→ **Exercise goal**: Of the entries below, return exactly those lines that fall between the one containing "where $*$ denotes" and the one containing "Taking a matrix", the two end lines included.

→ **Dataset records**:
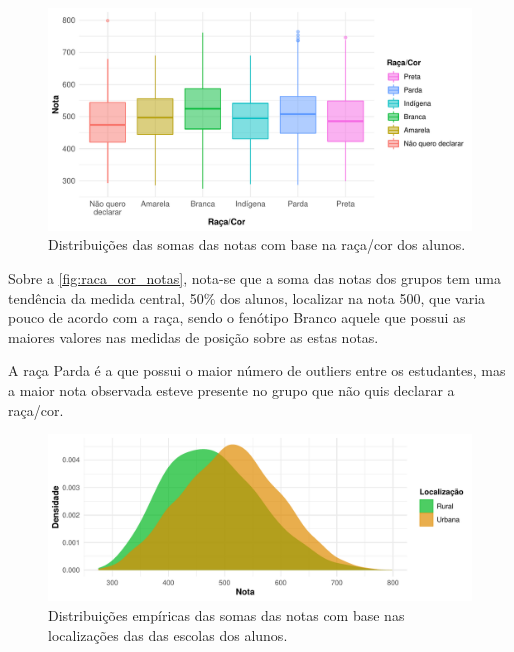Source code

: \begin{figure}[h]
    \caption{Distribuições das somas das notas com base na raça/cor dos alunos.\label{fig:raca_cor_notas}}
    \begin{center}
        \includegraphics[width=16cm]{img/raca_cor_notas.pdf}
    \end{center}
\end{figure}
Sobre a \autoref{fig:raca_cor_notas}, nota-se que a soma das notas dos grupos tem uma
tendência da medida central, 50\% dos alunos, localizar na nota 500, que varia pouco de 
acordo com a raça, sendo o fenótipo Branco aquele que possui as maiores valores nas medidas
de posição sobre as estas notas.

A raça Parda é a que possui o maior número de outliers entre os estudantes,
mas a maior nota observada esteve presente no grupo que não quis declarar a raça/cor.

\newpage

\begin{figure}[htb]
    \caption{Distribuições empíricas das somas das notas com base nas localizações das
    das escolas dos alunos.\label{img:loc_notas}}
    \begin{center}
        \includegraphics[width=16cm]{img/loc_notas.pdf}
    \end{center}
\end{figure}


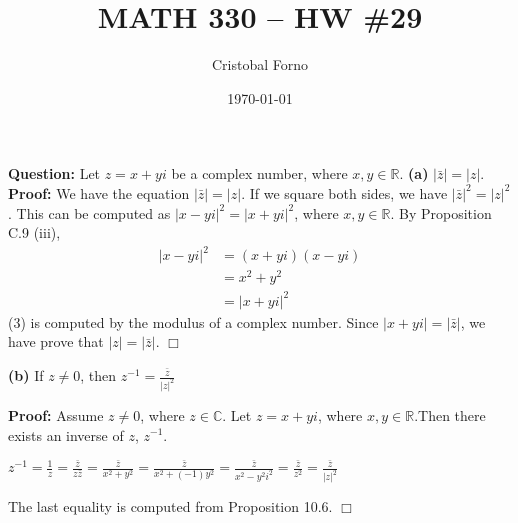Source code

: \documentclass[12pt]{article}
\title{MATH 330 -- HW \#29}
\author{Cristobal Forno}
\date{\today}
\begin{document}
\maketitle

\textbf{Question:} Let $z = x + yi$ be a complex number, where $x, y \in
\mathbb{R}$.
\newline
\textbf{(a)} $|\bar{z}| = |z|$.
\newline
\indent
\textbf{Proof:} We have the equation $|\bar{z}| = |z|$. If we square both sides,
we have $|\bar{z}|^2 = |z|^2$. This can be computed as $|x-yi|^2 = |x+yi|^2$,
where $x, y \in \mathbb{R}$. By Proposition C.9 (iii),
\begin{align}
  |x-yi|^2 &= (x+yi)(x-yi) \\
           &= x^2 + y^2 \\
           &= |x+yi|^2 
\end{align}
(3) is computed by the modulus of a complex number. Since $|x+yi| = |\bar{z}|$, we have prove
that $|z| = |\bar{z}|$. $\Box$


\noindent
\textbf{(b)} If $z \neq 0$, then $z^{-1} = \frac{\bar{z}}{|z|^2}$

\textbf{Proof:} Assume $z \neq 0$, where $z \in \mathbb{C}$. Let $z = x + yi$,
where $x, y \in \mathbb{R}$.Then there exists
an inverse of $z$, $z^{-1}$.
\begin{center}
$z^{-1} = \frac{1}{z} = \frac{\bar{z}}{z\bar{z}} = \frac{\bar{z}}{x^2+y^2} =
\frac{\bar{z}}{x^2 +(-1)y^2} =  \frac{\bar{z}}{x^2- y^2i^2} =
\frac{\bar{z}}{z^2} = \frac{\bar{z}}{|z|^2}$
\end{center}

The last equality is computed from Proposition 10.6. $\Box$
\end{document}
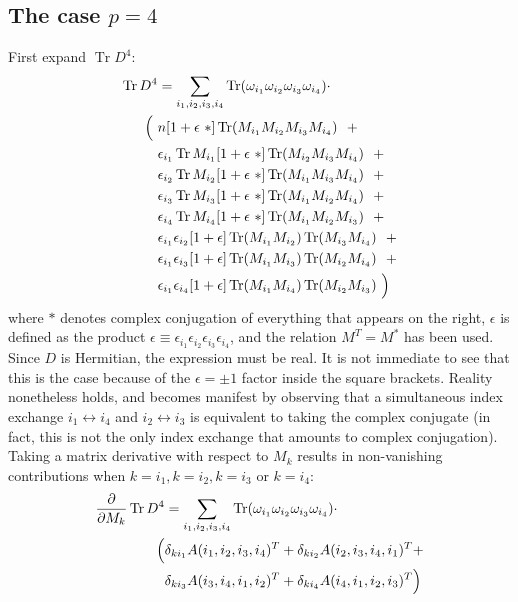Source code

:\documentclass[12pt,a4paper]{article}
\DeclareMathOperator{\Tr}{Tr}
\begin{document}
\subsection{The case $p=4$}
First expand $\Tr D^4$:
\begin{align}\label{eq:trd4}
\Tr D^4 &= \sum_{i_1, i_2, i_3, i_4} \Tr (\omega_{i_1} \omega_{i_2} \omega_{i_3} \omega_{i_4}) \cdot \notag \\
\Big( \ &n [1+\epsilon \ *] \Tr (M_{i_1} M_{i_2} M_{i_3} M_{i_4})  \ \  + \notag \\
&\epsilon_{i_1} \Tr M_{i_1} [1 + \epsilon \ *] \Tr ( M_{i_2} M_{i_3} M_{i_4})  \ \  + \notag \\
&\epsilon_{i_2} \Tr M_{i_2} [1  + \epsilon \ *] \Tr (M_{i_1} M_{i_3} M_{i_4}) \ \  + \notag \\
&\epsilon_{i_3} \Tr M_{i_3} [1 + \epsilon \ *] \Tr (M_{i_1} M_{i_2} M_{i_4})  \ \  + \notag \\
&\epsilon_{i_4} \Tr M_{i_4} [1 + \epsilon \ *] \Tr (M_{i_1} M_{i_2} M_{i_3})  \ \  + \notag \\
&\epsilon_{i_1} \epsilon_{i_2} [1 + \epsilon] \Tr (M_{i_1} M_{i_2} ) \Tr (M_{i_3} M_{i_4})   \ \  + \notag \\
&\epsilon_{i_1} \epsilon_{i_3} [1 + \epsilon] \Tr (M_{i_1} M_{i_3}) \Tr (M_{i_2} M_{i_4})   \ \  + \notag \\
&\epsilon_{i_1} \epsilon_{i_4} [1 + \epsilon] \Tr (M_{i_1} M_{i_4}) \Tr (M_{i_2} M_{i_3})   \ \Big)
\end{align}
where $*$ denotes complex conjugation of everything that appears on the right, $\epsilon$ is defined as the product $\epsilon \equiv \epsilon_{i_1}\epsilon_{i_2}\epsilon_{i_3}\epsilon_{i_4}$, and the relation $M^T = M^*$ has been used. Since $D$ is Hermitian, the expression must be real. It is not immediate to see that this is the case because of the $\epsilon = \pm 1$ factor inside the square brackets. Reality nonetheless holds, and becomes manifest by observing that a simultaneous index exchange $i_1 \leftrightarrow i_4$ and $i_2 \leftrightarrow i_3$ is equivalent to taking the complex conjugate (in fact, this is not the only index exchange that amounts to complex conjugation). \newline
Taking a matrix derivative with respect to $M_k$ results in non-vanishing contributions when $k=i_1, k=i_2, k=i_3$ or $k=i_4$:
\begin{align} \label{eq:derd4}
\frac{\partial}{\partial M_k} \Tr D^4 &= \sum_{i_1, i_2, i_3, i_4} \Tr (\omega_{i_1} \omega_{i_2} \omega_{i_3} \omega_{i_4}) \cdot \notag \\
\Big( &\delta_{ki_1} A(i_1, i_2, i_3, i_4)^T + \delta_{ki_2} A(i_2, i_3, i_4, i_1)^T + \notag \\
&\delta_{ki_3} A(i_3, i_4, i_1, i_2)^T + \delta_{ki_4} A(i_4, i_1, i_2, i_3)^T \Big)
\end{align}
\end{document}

→ **Response for this exercise**:
where $*$ denotes complex conjugation of everything that appears on the right, $\epsilon$ is defined as the product $\epsilon \equiv \epsilon_{i_1}\epsilon_{i_2}\epsilon_{i_3}\epsilon_{i_4}$, and the relation $M^T = M^*$ has been used. Since $D$ is Hermitian, the expression must be real. It is not immediate to see that this is the case because of the $\epsilon = \pm 1$ factor inside the square brackets. Reality nonetheless holds, and becomes manifest by observing that a simultaneous index exchange $i_1 \leftrightarrow i_4$ and $i_2 \leftrightarrow i_3$ is equivalent to taking the complex conjugate (in fact, this is not the only index exchange that amounts to complex conjugation). \newline
Taking a matrix derivative with respect to $M_k$ results in non-vanishing contributions when $k=i_1, k=i_2, k=i_3$ or $k=i_4$:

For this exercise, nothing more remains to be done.